Betta splendens in the wild really aren't crazy aggressive like the domestic ones we know. They are territorial and by nature, solitary fish, but they're not as aggressive. Bettas have been bred over hundreds of years in order to BE aggressive. Trying to even get them back to how they are in the *wild* would take at least that long, and even then you wouldn't be able to keep lots of males together.

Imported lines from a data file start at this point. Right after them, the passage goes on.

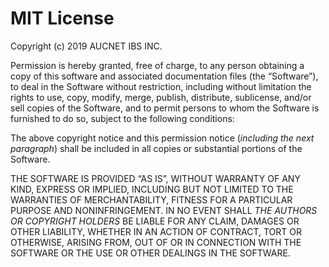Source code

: # MIT License

Copyright (c) 2019 AUCNET IBS INC.

Permission is hereby granted, free of charge, to any person obtaining a copy
of this software and associated documentation files (the “Software”), to deal
in the Software without restriction, including without limitation the rights
to use, copy, modify, merge, publish, distribute, sublicense, and/or sell
copies of the Software, and to permit persons to whom the Software is
furnished to do so, subject to the following conditions:

The above copyright notice and this permission notice (_including the next
paragraph_) shall be included in all copies or substantial portions of the
Software.

THE SOFTWARE IS PROVIDED “AS IS”, WITHOUT WARRANTY OF ANY KIND, EXPRESS OR
IMPLIED, INCLUDING BUT NOT LIMITED TO THE WARRANTIES OF MERCHANTABILITY,
FITNESS FOR A PARTICULAR PURPOSE AND NONINFRINGEMENT. IN NO EVENT SHALL
_THE AUTHORS OR COPYRIGHT HOLDERS_ BE LIABLE FOR ANY CLAIM, DAMAGES OR OTHER
LIABILITY, WHETHER IN AN ACTION OF CONTRACT, TORT OR OTHERWISE, ARISING FROM,
OUT OF OR IN CONNECTION WITH THE SOFTWARE OR THE USE OR OTHER DEALINGS IN THE
SOFTWARE.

But here's an idea... why not breed female bettas to have longer fins?? It would take a while, but I'm sure it's possible to get females' fins just as long as the males' are, and yet most are less aggressive and can be kept in a community setting. :)
 
I have watched many hundreds come and go from this here betta forum, and i can say definitivly that what you are thinking of has been tried numerous times before. No one has had much sucess with such a project, and it has been tackled from many differant angles. People have tried breeding, they've tried conditioning, and i beleive on another forum some sick werido was drugging his fish... I can say from my meager experiance in genetics and multi-cellular life in general (I being one such being), that agression lies in the one's personality, somthing that while inherited, is like playing the lottery. Iv seen bettas who can live with guppys (even fry) and not harm a single one, and iv witnessed guppys completely decapitated by other bettas from the same spawn parents of the peaceful fish, (none of my own fish of course.)

This is going to get dork, so watch out...

In Nazi Germany during WWII Hitler and his team of "brilliant" scientists worked on createing a master race (common knowledge, i know.) While they were successful in determineing and breeding out physical traits such as skin, hair, eye coloration, height, est., they were quite incapable of accurately documenting inherited personality traits. Needless to say, little research was done on such genetics, as we bombed them to oblivion, but i beleive (My opinion), that personality while influensed slightly by ones heritage, can still vary and awful lot.

End of dorkiness...

I am not calling you a nazi, or anything of the sort, in fact im quite interested in what you intend to pursue. If you do plan to work on somthing like this now or in the furture, id very much like to be informed of your findings, as you must be able to tell by now, this greatly interests me.
 
I get what your saying, however, a thought just occured, if somebody could find a genetisit who would help with this project (yes I know odds are 1 in a million), then they could possibly find the gene responsible for the agressive behavior and find a way to stop it from being inherited by the young... wouldn't this work out? or am I yet again just a mad man? :p (yeah I'm aware I'm overkilling the mad man stuff :lol:)
 
The point as already stated by myself and others is that aggressiveness isnt purely genetic (I have studied genetics at degree level). Its the old nature nurture debate
 
The point as already stated by myself and others is that aggressiveness isnt purely genetic (I have studied genetics at degree level). Its the old nature nurture debate


Agreed, while genetics has something to with it, a lot of the aggressivness depends on the general personality of the fish, and personality for the most part is not genetic.